_WORK INSTRUCTION_
In the material below, find every line with "https" and pull it out.
++++ RECORDS FOR THIS TASK ++++
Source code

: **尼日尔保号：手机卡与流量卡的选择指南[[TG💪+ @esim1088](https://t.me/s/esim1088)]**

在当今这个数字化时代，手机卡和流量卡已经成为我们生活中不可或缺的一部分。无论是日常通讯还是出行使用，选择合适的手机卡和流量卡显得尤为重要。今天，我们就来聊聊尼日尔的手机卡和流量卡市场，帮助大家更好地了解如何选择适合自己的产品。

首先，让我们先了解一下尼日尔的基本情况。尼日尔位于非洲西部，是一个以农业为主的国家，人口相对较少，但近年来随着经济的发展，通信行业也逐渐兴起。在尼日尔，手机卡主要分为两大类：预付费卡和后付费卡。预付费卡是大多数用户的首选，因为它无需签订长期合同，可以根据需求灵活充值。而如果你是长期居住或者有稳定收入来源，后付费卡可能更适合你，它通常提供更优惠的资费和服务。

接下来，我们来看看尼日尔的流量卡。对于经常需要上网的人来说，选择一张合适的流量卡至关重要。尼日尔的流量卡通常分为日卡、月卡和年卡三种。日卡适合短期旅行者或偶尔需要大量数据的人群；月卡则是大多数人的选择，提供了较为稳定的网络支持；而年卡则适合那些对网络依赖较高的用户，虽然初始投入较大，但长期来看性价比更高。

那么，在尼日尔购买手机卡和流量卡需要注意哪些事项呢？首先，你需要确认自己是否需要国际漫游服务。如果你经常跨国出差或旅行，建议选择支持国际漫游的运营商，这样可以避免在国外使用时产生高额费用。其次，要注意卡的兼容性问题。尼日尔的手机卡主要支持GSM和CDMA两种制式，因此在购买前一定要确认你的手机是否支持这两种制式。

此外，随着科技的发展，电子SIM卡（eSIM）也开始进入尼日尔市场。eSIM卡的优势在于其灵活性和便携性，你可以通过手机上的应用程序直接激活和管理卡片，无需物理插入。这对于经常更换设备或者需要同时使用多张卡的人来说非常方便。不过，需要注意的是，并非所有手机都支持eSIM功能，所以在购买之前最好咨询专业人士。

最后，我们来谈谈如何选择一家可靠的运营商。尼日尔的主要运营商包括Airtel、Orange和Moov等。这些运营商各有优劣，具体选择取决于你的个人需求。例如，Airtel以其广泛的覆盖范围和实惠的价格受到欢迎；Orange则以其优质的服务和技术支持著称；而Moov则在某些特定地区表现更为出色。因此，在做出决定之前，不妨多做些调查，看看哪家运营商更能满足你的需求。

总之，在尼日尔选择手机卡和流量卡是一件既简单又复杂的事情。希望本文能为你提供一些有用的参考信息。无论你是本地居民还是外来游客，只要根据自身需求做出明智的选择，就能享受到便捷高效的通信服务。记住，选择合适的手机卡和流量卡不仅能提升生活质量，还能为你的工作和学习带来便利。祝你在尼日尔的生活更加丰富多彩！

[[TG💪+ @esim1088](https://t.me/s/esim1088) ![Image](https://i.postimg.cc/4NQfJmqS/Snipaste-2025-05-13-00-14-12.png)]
++++
_SOLUTION TO THIS PROBLEM_
: **尼日尔保号：手机卡与流量卡的选择指南[[TG💪+ @esim1088](https://t.me/s/esim1088)]**
[[TG💪+ @esim1088](https://t.me/s/esim1088) ![Image](https://i.postimg.cc/4NQfJmqS/Snipaste-2025-05-13-00-14-12.png)]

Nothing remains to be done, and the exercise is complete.